Now that Day Camp is past, I think these would have made
some good Skit costumes. Keep this page for next Camping
season where you need a costume for a Campfire.
The old stand by a Ghost: Grab an old white sheet, cut
out the eyes. Be sure it is short enough not to trip you.
Take scrap piece of sheet, and sew up a simple treat
bag. OR as Sue suggested: Why be the same old plain
ghost? A ghost going out in public might like to get
dressed up a little. Use the same old white sheet, cut out
holes for the eyes and a small slit for the mouth. Then
dress it up a little. Put eye shadow and lashes around
the eyes, lipstick for the mouth, and put a little color on
the cheeks. How about earrings and a necklace? You
could color in a beard or mustache and add a necktie.
Use something besides just a white sheet to be a little
fancier. You can use the same principal and top it all with
cheese cloth and tack it here and there so it doesn’t slip
off. Since you won’t have any hands, cut small holes
where the hands will be and attach white gloves so you
have hands to work with. Be sure to put the gloves on
and then have them stitched in place or you might end
up with hands backwards. Long white gloves are great
as it will give you more “arm” usage.
Scarecrow: Over sized flannel shirt, faded blue jeans with
patches, rope for belt and to tie at the cuffs of his jeans and
sleeves, stuff the shirt and jeans with plastic grocery, or
paper, a little bit of straw to hang out of jeans and shirt. Add a
little bit of make-up.
The American tourist: Guys loud Hawaii shirt, shorts (if
weather permits), Large straw hat. Gals bright loud dress,
flats, big sun hat, straw bag. Don't forget to have a camera,
and maps hanging out, and that look of being lost. Guys can
use a tourist bag, (like you get from travel agents, and gals can
use the straw bag for their treats.
Old man: Dark paints (cuffed), and jacket, most any dress
shirt, mans flannel hat, walking cane. Gray the hair, with any
of the commercial temporary colors, or dust with a little flour.
Old woman: Old style dress, just below knee, knee-hi
stockings rolled down a little, oxfords, large black purse. Have
you ever seen a guy dressed this way? Think of clowns and
how funny they look as a woman!
Mummy: Wrap yourself in white bandages (rolls of gauze or
old white sheet cut into strips) Use splotches of green paint
for "mold". Use white make-up on face with "age lines"

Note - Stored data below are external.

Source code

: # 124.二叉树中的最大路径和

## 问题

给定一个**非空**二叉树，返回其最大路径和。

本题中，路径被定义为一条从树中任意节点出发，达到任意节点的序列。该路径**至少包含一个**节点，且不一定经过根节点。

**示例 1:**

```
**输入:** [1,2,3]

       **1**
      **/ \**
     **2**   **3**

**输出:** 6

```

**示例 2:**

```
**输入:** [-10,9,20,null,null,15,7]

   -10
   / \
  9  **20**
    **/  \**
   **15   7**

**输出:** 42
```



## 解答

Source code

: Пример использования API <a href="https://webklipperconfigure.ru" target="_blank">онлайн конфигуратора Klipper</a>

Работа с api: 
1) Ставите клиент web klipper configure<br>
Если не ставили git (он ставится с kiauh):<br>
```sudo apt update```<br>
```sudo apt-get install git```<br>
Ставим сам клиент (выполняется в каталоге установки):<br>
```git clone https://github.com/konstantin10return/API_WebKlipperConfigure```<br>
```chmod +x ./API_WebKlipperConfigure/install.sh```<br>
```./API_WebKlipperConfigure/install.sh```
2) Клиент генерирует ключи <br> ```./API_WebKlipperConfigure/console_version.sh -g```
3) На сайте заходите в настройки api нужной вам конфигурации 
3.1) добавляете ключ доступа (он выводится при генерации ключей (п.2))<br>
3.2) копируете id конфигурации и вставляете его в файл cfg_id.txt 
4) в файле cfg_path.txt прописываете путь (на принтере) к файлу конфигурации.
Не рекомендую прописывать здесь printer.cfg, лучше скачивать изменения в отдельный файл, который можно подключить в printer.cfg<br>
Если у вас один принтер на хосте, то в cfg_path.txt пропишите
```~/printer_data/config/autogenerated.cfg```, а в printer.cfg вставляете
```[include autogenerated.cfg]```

drawn on. The stiff-legged gait works perfectly.
Pirate: Form a fake wooden leg by wrapping your bad one in
brown felt. Wear sailor pants or jeans with a striped top. Tie
a bandana around your head, wear an eye patch, carry an
empty bottle marked XXX (for the "rum") and mutter "aargh"
a lot. Ask for "Trick or treat, matey!"
Snowman: Easy and reusable after Halloween is over. White
sweats, oversized work best. The top should have a hood, if
not, cover hair with a cap. White socks, and white or black
shoes. Red or any color winter neck scarf or wide ribbon or
piece of material. Black pom-poms, black top hat (find these
in most dollar type stores or thrift stores), white face paint,
carrot from craft store or make one from orange poster
board, string or elastic band (to hold nose in place) extra
elastic (to bring in the bottom of the top sweat), snow from a
can, stuffing (newspapers work great). White mask or ski
mask, optional. Stitch elastic band to the bottom of the top
sweat to bring it in to give it a round look. (Option here is to
use a T-shirt the size that fits the child and stitch the necks
and bottom together. Stitch the bottom part first and stuff
the newspapers from the neck between the T and sweat, then
stitch close. Glue or pin pom-poms to the front of the top
sweat. If using a white mask, glue the “carrot” on where the
nose is. If using white face paint, attach the carrot with elastic
string and put over child’s nose. Add a bit of “snow” to the
top hat. Your snowman is ready to come to life!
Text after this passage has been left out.